My source data is following
declare @dim as table
(
name varchar(10),period int
)
insert into @dim
select * from
(
values
('a', 202001),('a', 202002),('a', 202003),('a', 202004),
('a', 202005),('a', 202006),('a', 202007),('a', 202008),
('a', 202009),('a', 202010),('a', 202011),('a', 202012),
('b', 202001),('b', 202002),('b', 202003),('b', 202004),
('b', 202005),('b', 202006),('b', 202007),('b', 202008),
('b', 202009),('b', 202010),('b', 202011),('b', 202012)
) t (one, two)
declare @fact as table
(
name varchar(max),period bigint,val decimal(19, 2)
)
insert into @fact
select * from
(
values
('a', 202002, 100),
('a', 202005, 600),
('a', 202010, 700),
('b', 202004, 500),
('b', 202007, 600),
('b', 20208, 1000)
) t (one, two, three)
I was wondering if it is possible at all to achieve a fill-down inside an outer-apply
. I tried as following but it did not work
select a.name,a.period,x.val, y.FD
from @dim a
outer apply (select * from @fact b where a.name=b.name and a.period=b.period) as x
outer apply (select max(x.val) over (partition by a.name order by a.period ASC ROWS UNBOUNDED PRECEDING)) as y (FD)

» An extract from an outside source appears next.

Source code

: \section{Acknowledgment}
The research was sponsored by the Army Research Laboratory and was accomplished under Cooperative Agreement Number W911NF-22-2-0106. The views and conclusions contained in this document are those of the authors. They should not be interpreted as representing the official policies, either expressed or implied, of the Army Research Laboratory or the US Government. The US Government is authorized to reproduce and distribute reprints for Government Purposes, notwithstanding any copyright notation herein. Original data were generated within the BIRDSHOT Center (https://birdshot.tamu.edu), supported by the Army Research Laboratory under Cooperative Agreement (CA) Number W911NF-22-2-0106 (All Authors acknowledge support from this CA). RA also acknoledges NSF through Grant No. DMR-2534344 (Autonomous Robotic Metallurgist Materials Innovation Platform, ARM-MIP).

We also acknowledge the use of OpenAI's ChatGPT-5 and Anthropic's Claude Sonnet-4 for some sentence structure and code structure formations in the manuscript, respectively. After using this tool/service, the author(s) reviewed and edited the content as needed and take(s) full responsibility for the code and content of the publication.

The reason why I am keen on achieving the fill down inside outer-apply
because I can keep on utilizing that filled down column from outer-apply
in the same query in succeeding apply
to create further calculated columns or transformation without the help of any temp table as following
select a.name,a.period,x.val, y.FD, z.bucket
from @dim a
outer apply (select * from @fact b where a.name=b.name and a.period=b.period) as x
outer apply (successful fill down) as y (FD)

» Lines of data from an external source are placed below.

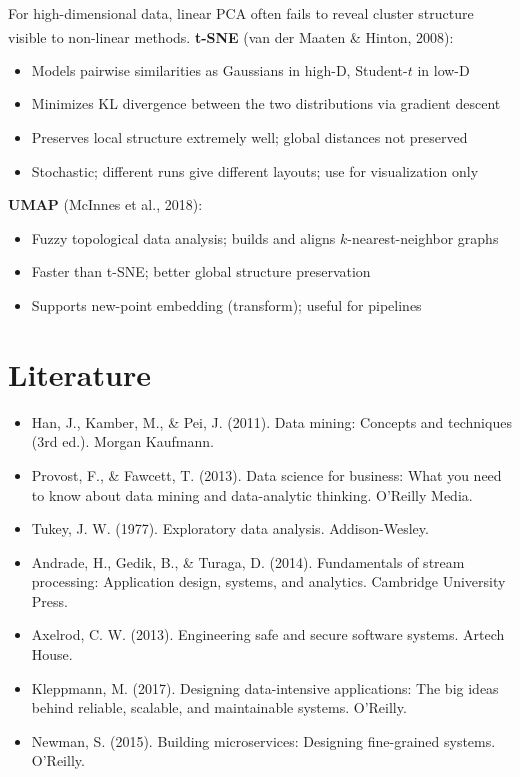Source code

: \begin{tcbitemize}[ skin=sectionraster ]
    \tcbitem[title={t-SNE \& UMAP}, raster multicolumn=3]
    For high-dimensional data, linear PCA often fails to reveal cluster structure visible to non-linear methods\textsuperscript{\cite{hastieElementsStatisticalLearning2008}}.
    \tcblower
    \textbf{t-SNE} (van der Maaten \& Hinton, 2008):
    \begin{itemize}
        \item Models pairwise similarities as Gaussians in high-D, Student-$t$ in low-D
        \item Minimizes KL divergence between the two distributions via gradient descent
        \item Preserves local structure extremely well; global distances not preserved
        \item Stochastic; different runs give different layouts; use for visualization only
    \end{itemize}
    \textbf{UMAP} (McInnes et al., 2018):
    \begin{itemize}
        \item Fuzzy topological data analysis; builds and aligns $k$-nearest-neighbor graphs
        \item Faster than t-SNE; better global structure preservation
        \item Supports new-point embedding (transform); useful for pipelines
    \end{itemize}
\end{tcbitemize}

\section{Literature}
\begin{itemize}
    \item Han, J., Kamber, M., \& Pei, J. (2011). Data mining: Concepts and techniques (3rd ed.). Morgan Kaufmann.
    \item Provost, F., \& Fawcett, T. (2013). Data science for business: What you need to know about data mining and data-analytic thinking. O'Reilly Media.
    \item Tukey, J. W. (1977). Exploratory data analysis. Addison-Wesley.
    \item Andrade, H., Gedik, B., \& Turaga, D. (2014). Fundamentals of stream processing: Application
          design, systems, and analytics. Cambridge University Press.
    \item Axelrod, C. W. (2013). Engineering safe and secure software systems. Artech House.
    \item Kleppmann, M. (2017). Designing data-intensive applications: The big ideas behind reliable,
          scalable, and maintainable systems. O'Reilly.
    \item Newman, S. (2015). Building microservices: Designing fine-grained systems. O'Reilly.
\end{itemize}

outer apply (VALUES(CASE WHEN FD>1000 then 'bucket1' else 'bucket2' end) as z(bucket)
My desired result
name | period | val | FD |
---|---|---|---|
a | 202001 | NULL | NULL |
a | 202002 | 100.00 | 100.00 |
a | 202003 | NULL | 100.00 |
a | 202004 | NULL | 100.00 |
a | 202005 | 600.00 | 600.00 |
a | 202006 | NULL | 600.00 |
a | 202007 | NULL | 600.00 |
a | 202008 | NULL | 600.00 |
a | 202009 | NULL | 600.00 |
a | 202010 | 700.00 | 700.00 |
a | 202011 | NULL | 700.00 |
a | 202012 | NULL | 700.00 |
b | 202001 | NULL | NULL |
b | 202002 | NULL | NULL |
b | 202003 | NULL | NULL |
b | 202004 | 500.00 | 500.00 |
b | 202005 | NULL | 500.00 |
b | 202006 | NULL | 500.00 |
b | 202007 | 600.00 | 600.00 |
b | 202008 | NULL | 600.00 |
b | 202009 | NULL | 600.00 |
b | 202010 | NULL | 600.00 |
b | 202011 | NULL | 600.00 |
b | 202012 | NULL | 600.00 |
Which can be achieved by following but outside of an outer-apply
which I am not looking for.
select a.name,a.period,x.val, MAX(x.val) over (partition by a.name order by a.period ASC ROWS UNBOUNDED PRECEDING) as FD
from @dim a
outer apply (select * from @fact b where a.name=b.name and a.period=b.period) as x
Your problem is that you are putting the MAX
window function inside an APPLY
.
When you use an APPLY
, the whole subquery is (logically) evaluated for each row. So the subquery, which only contains a select
, only has one row, and that is evaluated per row of the outer table.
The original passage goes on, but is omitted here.